As usual, Classic in the Country loaded with talent
By KEVIN LYNCH Staff Writer
BERLIN — The Kaufman Realty and Auctions Classic in the Country Challenge Powered by Under Armour celebrates its 13th year of bringing the best girls basketball in the state of Ohio and beyond into one venue, as Hiland hosts the event that features 20 games over three days, starting this Saturday and running through Monday, Martin Luther King Day, at the Perry Reese Jr. Community Center.
The event was the brainchild of Ohio Girls Basketball Report publisher Tom Jenkins, Hiland coach Dave Schlabach, GlenOak coach Paul Wackerly (when he was at North Canton Hoover) and Wadsworth coach Andy Booth. Booth and Schlabach were backcourt mates during their playing days at Malone.

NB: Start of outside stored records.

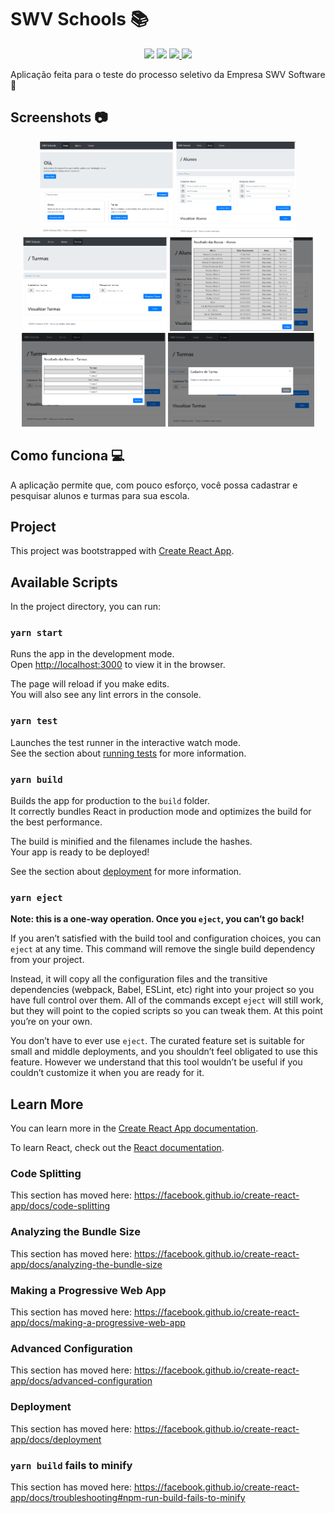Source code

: # SWV Schools :books:

<p align="center">
  <img src="https://img.shields.io/badge/-JavaScript-black?style=flat&logo=Javascript&logoColor=yellow">
  <img src="https://img.shields.io/badge/-React-1C1C1C?style=flat&logo=React&logoColor=blue">
  <a href="https://www.linkedin.com/in/yuri-flores-53b2b41a4" >
   <img src="https://img.shields.io/badge/-YuriFlores-blue?style=flat&logo=Linkedin&logoColor=white">
  </a>
    <a href="https://swvsoftware.com/" >
   <img src="https://img.shields.io/badge/-SWVSoftware-green?style=flat">
  </a>
</p>

Aplicação feita para o teste do processo seletivo da Empresa SWV Software :office:

## Screenshots :camera:

<p align="center">
    <img src="./src/images/home.PNG" height="150" >
    <img src="./src/images/alunos.PNG" height="150" >
    <img src="./src/images/turmas.PNG" height="150" >
    <img src="./src/images/lista_alunos.PNG" height="150" >
    <img src="./src/images/lista_turma.PNG" height="150" >
    <img src="./src/images/cadastro_realizado.PNG" height="150" >
</p>

## Como funciona :computer:

A aplicação permite que, com pouco esforço, você possa cadastrar e pesquisar alunos e turmas para sua escola.

## Project

This project was bootstrapped with [Create React App](https://github.com/facebook/create-react-app).

## Available Scripts

In the project directory, you can run:

### `yarn start`

Runs the app in the development mode.<br />
Open [http://localhost:3000](http://localhost:3000) to view it in the browser.

The page will reload if you make edits.<br />
You will also see any lint errors in the console.

### `yarn test`

Launches the test runner in the interactive watch mode.<br />
See the section about [running tests](https://facebook.github.io/create-react-app/docs/running-tests) for more information.

### `yarn build`

Builds the app for production to the `build` folder.<br />
It correctly bundles React in production mode and optimizes the build for the best performance.

The build is minified and the filenames include the hashes.<br />
Your app is ready to be deployed!

See the section about [deployment](https://facebook.github.io/create-react-app/docs/deployment) for more information.

### `yarn eject`

**Note: this is a one-way operation. Once you `eject`, you can’t go back!**

If you aren’t satisfied with the build tool and configuration choices, you can `eject` at any time. This command will remove the single build dependency from your project.

Instead, it will copy all the configuration files and the transitive dependencies (webpack, Babel, ESLint, etc) right into your project so you have full control over them. All of the commands except `eject` will still work, but they will point to the copied scripts so you can tweak them. At this point you’re on your own.

You don’t have to ever use `eject`. The curated feature set is suitable for small and middle deployments, and you shouldn’t feel obligated to use this feature. However we understand that this tool wouldn’t be useful if you couldn’t customize it when you are ready for it.

## Learn More

You can learn more in the [Create React App documentation](https://facebook.github.io/create-react-app/docs/getting-started).

To learn React, check out the [React documentation](https://reactjs.org/).

### Code Splitting

This section has moved here: https://facebook.github.io/create-react-app/docs/code-splitting

### Analyzing the Bundle Size

This section has moved here: https://facebook.github.io/create-react-app/docs/analyzing-the-bundle-size

### Making a Progressive Web App

This section has moved here: https://facebook.github.io/create-react-app/docs/making-a-progressive-web-app

### Advanced Configuration

This section has moved here: https://facebook.github.io/create-react-app/docs/advanced-configuration

### Deployment

This section has moved here: https://facebook.github.io/create-react-app/docs/deployment

### `yarn build` fails to minify

This section has moved here: https://facebook.github.io/create-react-app/docs/troubleshooting#npm-run-build-fails-to-minify
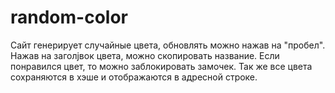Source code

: # random-color

Сайт генерирует случайные цвета, обновлять можно нажав на "пробел". Нажав на заголjвок цвета, можно скопировать название. Если понравился цвет, то можно заблокировать замочек. Так же все цвета сохраняются в хэше и отображаются в адресной строке. 
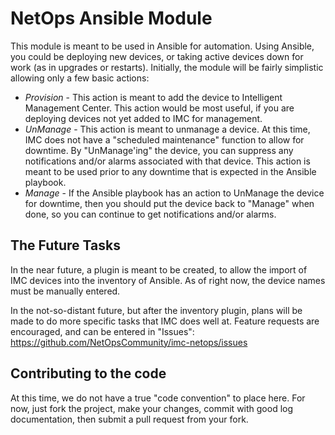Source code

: # NetOps Ansible Module

This module is meant to be used in Ansible for automation.  Using Ansible, you could be deploying new devices, or taking active devices down for work (as in upgrades or restarts).  Initially, the module will be fairly simplistic allowing only a few basic actions:

* _Provision_ - This action is meant to add the device to Intelligent Management Center.  This action would be most useful, if you are deploying devices not yet added to IMC for management.
* _UnManage_ - This action is meant to unmanage a device.  At this time, IMC does not have a "scheduled maintenance" function to allow for downtime.  By "UnManage'ing" the device, you can suppress any notifications and/or alarms associated with that device.  This action is meant to be used prior to any downtime that is expected in the Ansible playbook.
* _Manage_ - If the Ansible playbook has an action to UnManage the device for downtime, then you should put the device back to "Manage" when done, so you can continue to get notifications and/or alarms.

## The Future Tasks

In the near future, a plugin is meant to be created, to allow the import of IMC devices into the inventory of Ansible.  As of right now, the device names must be manually entered.

In the not-so-distant future, but after the inventory plugin, plans will be made to do more specific tasks that IMC does well at.  Feature requests are encouraged, and can be entered in "Issues": https://github.com/NetOpsCommunity/imc-netops/issues

## Contributing to the code

At this time, we do not have a true "code convention" to place here.  For now, just fork the project, make your changes, commit with good log documentation, then submit a pull request from your fork.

“The expectations in the basketball community around the state are very high,” Schlabach said. “Everyone expects it to be a great event. The best players in the state are here. Especially when you look at that sophomore class. We’re expecting one of the largest college coaching crowds ever on Monday (Jan. 18), because of all those great sophomores. That should create a lot of attention by our college followers. Everyone expects great games.”
Jenkins noted that 14 of the top rated 15 players from the class of 2018 will be playing at this year’s Classic, 18 of the top 20, and 22 of the top 25 sophomores in the state, along with some nationally ranked players. Solon’s 6-foot-3 sophomore center Valencia Myers is the No. 2 ranked post player in the country by Dan Olson’s Collegiate Girls Basketball Report (CGBR) and was a member of the 16-U USA Basketball team that played over the summer in Mexico. Other Top 10 players from the class of 2018 include USA teammate Bexley Wallace of Pickerington Central (a 6-2 forward ranked No. 5 in the country by CGBR), Jackson point guard Taylor Mikesell (No. 6), Shai McGruder of Wayne (another 6-2 forward, No. 9) and Naz Hillmon of Gilmour Academy (No. 10 post).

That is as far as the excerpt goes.